----- Excerpted records -----
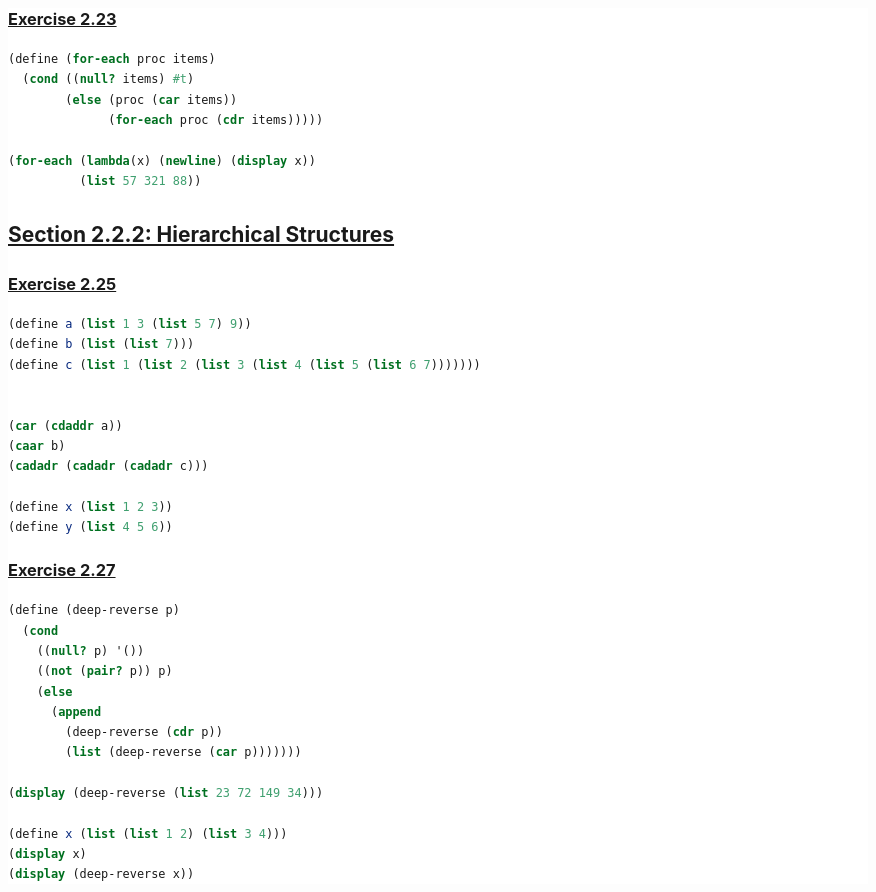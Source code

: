 ### [Exercise 2.23](https://mitp-content-server.mit.edu/books/content/sectbyfn/books_pres_0/6515/sicp.zip/full-text/book/book-Z-H-15.html#%_thm_2.23)

```scheme
(define (for-each proc items)
  (cond ((null? items) #t)
        (else (proc (car items))
              (for-each proc (cdr items)))))

(for-each (lambda(x) (newline) (display x))
          (list 57 321 88))
```

## [Section 2.2.2: Hierarchical Structures](https://mitp-content-server.mit.edu/books/content/sectbyfn/books_pres_0/6515/sicp.zip/full-text/book/book-Z-H-15.html#%_sec_2.2.2)

### [Exercise 2.25](https://mitp-content-server.mit.edu/books/content/sectbyfn/books_pres_0/6515/sicp.zip/full-text/book/book-Z-H-15.html#%_thm_2.25)

```scheme
(define a (list 1 3 (list 5 7) 9))
(define b (list (list 7)))
(define c (list 1 (list 2 (list 3 (list 4 (list 5 (list 6 7)))))))


(car (cdaddr a))
(caar b)
(cadadr (cadadr (cadadr c))) 

(define x (list 1 2 3))
(define y (list 4 5 6))
```

### [Exercise 2.27](https://mitp-content-server.mit.edu/books/content/sectbyfn/books_pres_0/6515/sicp.zip/full-text/book/book-Z-H-15.html#%_thm_2.27)

```scheme
(define (deep-reverse p)
  (cond 
    ((null? p) '())
    ((not (pair? p)) p)
    (else 
      (append 
        (deep-reverse (cdr p))
        (list (deep-reverse (car p)))))))

(display (deep-reverse (list 23 72 149 34)))

(define x (list (list 1 2) (list 3 4)))
(display x)
(display (deep-reverse x))
```
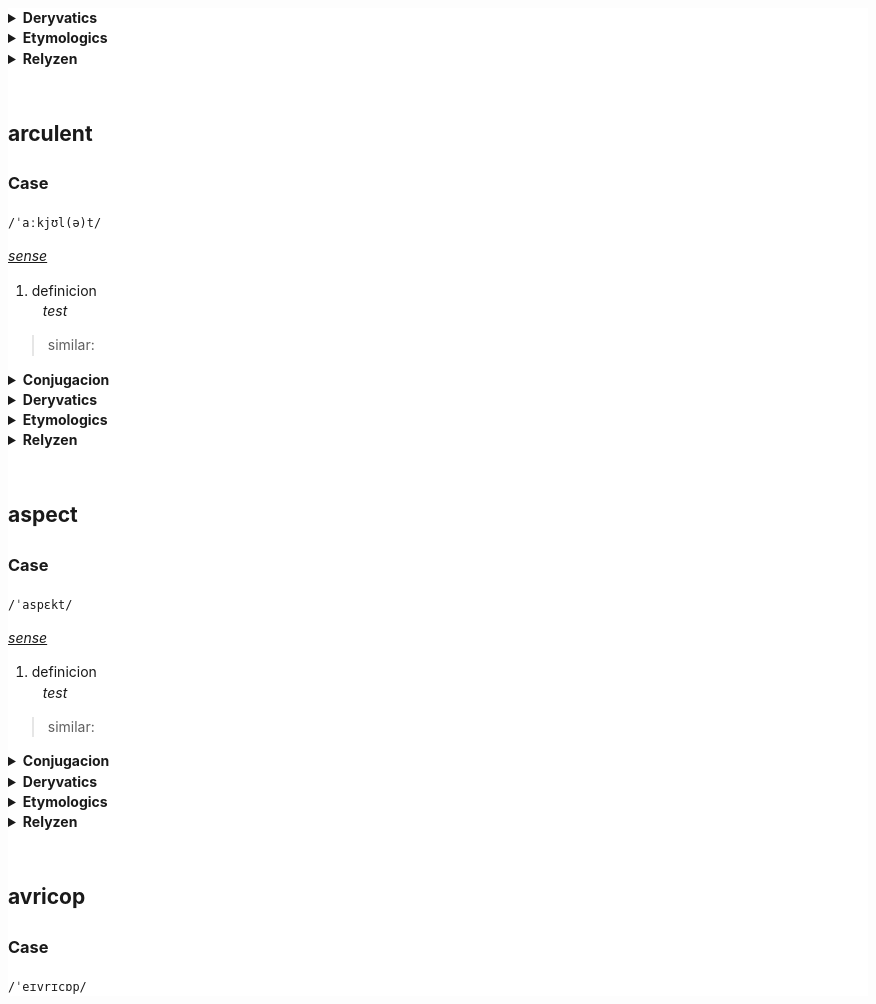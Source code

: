 <details><summary> <b> Deryvatics </b> </summary></details>

<details><summary> <b> Etymologics </b> </summary></details>

<details><summary> <b> Relyzen </b> </summary></details>


<br>


## arculent

### Case
`/ˈaːkjʊl(ə)t/`

[*sense*](readme.md)

1. definicion  
&ensp; *test*
> similar: [](#)

<details><summary> <b> Conjugacion </b> </summary></details>

<details><summary> <b> Deryvatics </b> </summary></details>

<details><summary> <b> Etymologics </b> </summary></details>

<details><summary> <b> Relyzen </b> </summary></details>


<br>


## aspect

### Case
`/ˈaspɛkt/`

[*sense*](readme.md)

1. definicion  
&ensp; *test*
> similar: [](#)

<details><summary> <b> Conjugacion </b> </summary></details>

<details><summary> <b> Deryvatics </b> </summary></details>

<details><summary> <b> Etymologics </b> </summary></details>

<details><summary> <b> Relyzen </b> </summary></details>


<br>


## avricop

### Case
`/ˈeɪvrɪcɒp/`
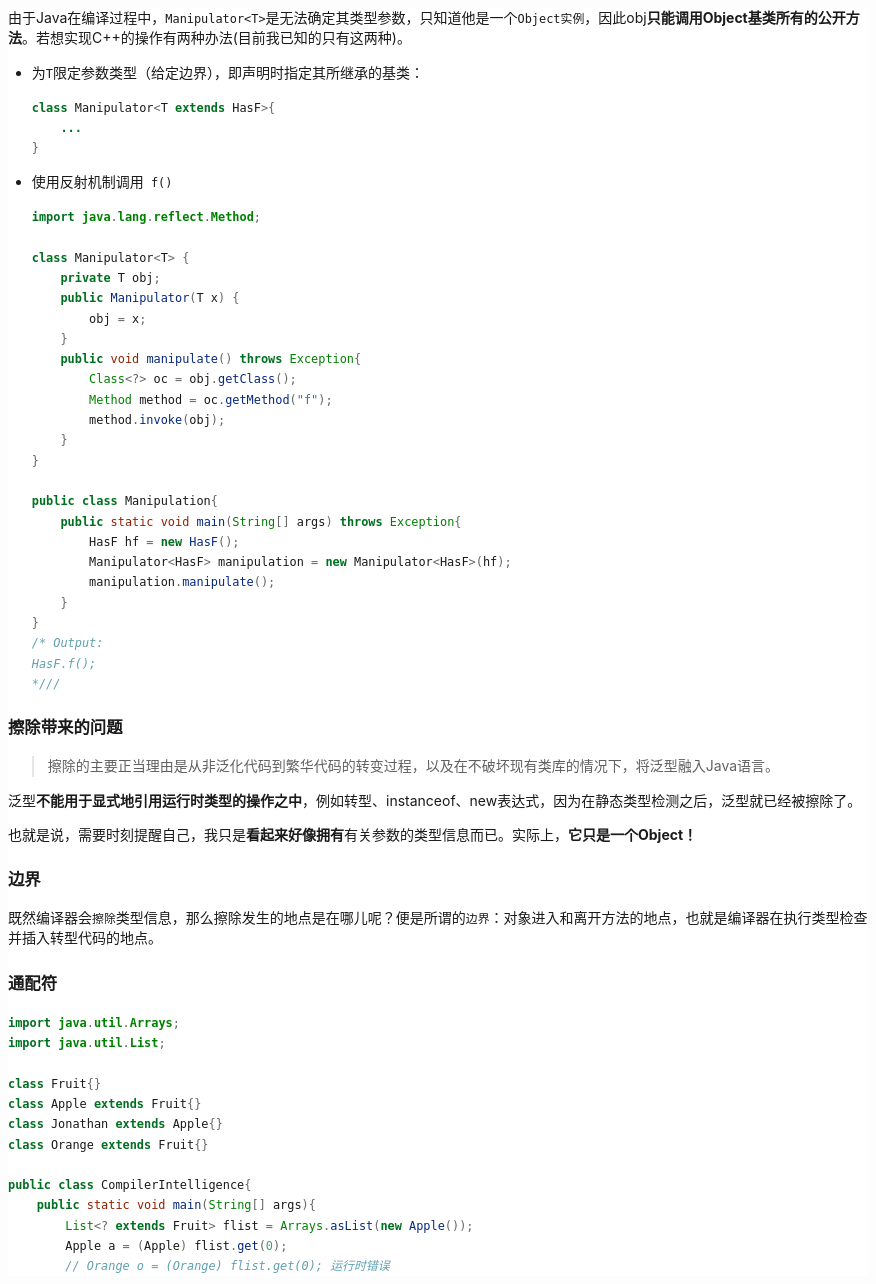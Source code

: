 由于Java在编译过程中，`Manipulator<T>`是无法确定其类型参数，只知道他是一个`Object实例`，因此obj**只能调用Object基类所有的公开方法**。若想实现C++的操作有两种办法(目前我已知的只有这两种)。

- 为`T`限定参数类型（给定边界），即声明时指定其所继承的基类：

  ```java
  class Manipulator<T extends HasF>{
      ...
  }
  ```

- 使用反射机制调用` f()`

  ```java
  import java.lang.reflect.Method;
  
  class Manipulator<T> {
      private T obj;
      public Manipulator(T x) {
          obj = x;
      }
      public void manipulate() throws Exception{
          Class<?> oc = obj.getClass();
          Method method = oc.getMethod("f");
          method.invoke(obj);
      }
  }
  
  public class Manipulation{
      public static void main(String[] args) throws Exception{
          HasF hf = new HasF();
          Manipulator<HasF> manipulation = new Manipulator<HasF>(hf);
          manipulation.manipulate();
      }
  }
  /* Output:
  HasF.f();
  *///
  ```

### 擦除带来的问题

> 擦除的主要正当理由是从非泛化代码到繁华代码的转变过程，以及在不破坏现有类库的情况下，将泛型融入Java语言。

泛型**不能用于显式地引用运行时类型的操作之中**，例如转型、instanceof、new表达式，因为在静态类型检测之后，泛型就已经被擦除了。

也就是说，需要时刻提醒自己，我只是**看起来好像拥有**有关参数的类型信息而已。实际上，**它只是一个Object！**

### 边界

既然编译器会`擦除`类型信息，那么擦除发生的地点是在哪儿呢？便是所谓的`边界`：对象进入和离开方法的地点，也就是编译器在执行类型检查并插入转型代码的地点。

### 通配符

```java
import java.util.Arrays;
import java.util.List;

class Fruit{}
class Apple extends Fruit{}
class Jonathan extends Apple{}
class Orange extends Fruit{}

public class CompilerIntelligence{
    public static void main(String[] args){
        List<? extends Fruit> flist = Arrays.asList(new Apple());
        Apple a = (Apple) flist.get(0);
        // Orange o = (Orange) flist.get(0); 运行时错误
```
-----
§ **Directions for this task**
Of the records above, copy each line that includes "manipulate".

§ **Answer to the exercise**
      public void manipulate() throws Exception{
          manipulation.manipulate();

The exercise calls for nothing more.